Year: Team; Games; Tackles; Interceptions; Fumbles
GP: GS; Cmb; Solo; Ast; Sck; Sfty; Int; Yds; Lng; TD; PD; FF; FR; Yds; TD
1999: DAL; 16; 0; 43; 36; 7; 1.0; 0; 1; 6; 6; 0; 1; 0; 0; 0; 0
2000: DAL; 10; 5; 48; 42; 6; 0.0; 0; 2; 31; 24; 0; 4; 0; 1; 0; 0
2001: DAL; 16; 16; 113; 91; 22; 0.0; 0; 0; 0; 0; 0; 2; 1; 0; 0; 0
2002: DAL; 8; 8; 52; 42; 10; 1.0; 0; 0; 0; 0; 0; 1; 0; 0; 0; 0
2003: DAL; 16; 16; 121; 90; 31; 2.0; 0; 0; 0; 0; 0; 11; 2; 2; 0; 0
2004: DAL; 16; 16; 107; 75; 32; 1.0; 0; 3; 19; 19; 0; 5; 1; 1; 9; 0
2005: DAL; 8; 4; 31; 26; 5; 1.0; 0; 1; 7; 7; 0; 3; 0; 2; 0; 0
Career: 90; 65; 515; 402; 113; 6.0; 0; 7; 63; 24; 0; 27; 4; 6; 9; 0

==Personal life==
Nguyen married his college sweetheart, Becky, and they have three daughters and twin boys.
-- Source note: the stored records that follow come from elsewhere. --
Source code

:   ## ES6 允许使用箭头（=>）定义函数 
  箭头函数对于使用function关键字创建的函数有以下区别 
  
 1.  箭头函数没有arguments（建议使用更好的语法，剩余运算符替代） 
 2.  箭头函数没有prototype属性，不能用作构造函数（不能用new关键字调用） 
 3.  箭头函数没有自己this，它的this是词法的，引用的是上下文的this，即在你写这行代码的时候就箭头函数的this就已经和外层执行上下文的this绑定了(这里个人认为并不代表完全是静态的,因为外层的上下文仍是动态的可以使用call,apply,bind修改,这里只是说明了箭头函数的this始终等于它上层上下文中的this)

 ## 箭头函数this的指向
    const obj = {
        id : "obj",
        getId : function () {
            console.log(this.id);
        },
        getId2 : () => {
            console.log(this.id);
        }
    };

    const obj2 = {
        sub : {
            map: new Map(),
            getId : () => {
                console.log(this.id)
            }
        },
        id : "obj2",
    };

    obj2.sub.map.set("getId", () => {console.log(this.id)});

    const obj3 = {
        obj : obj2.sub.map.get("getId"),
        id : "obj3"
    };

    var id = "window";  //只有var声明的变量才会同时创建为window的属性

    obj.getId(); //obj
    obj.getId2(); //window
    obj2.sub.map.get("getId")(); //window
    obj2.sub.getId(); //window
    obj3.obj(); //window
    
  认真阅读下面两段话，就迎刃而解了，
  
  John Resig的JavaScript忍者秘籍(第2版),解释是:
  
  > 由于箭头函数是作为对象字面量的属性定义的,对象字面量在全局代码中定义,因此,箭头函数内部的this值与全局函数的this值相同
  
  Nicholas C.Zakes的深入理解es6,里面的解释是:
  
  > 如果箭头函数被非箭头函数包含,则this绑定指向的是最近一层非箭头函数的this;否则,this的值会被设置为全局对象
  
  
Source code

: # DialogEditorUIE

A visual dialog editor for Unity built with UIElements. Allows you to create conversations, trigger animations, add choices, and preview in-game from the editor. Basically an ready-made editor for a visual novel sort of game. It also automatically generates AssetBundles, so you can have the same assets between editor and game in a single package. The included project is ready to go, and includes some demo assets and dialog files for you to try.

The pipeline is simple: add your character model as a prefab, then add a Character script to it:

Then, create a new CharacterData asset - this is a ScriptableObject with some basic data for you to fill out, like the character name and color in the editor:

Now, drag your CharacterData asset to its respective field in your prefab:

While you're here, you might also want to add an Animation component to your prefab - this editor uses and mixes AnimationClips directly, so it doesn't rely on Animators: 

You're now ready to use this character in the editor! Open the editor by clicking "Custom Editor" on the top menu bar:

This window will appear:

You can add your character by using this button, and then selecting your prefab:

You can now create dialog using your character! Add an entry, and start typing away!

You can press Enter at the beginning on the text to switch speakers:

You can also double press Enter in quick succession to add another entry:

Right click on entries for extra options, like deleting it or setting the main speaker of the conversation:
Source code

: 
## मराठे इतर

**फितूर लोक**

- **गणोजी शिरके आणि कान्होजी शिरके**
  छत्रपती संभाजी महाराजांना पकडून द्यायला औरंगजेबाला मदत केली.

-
His family are Roman Catholic and attend mass at St. Peter the Apostle Catholic Church in Boerne, Texas. In May 2004, Nguyen was awarded a Golden Torch Award at the Vietnamese American National Gala in Washington, D.C. He was also featured in HBO's Hard Knocks.
In 2012, he became cohost with Jasson Minnix of an afternoon sports talk program on ESPN in San Antonio. In March 2016, Nguyen became an owner/operator of a Chick-fil-A franchise located at Montgomery Plaza in Fort Worth, Texas.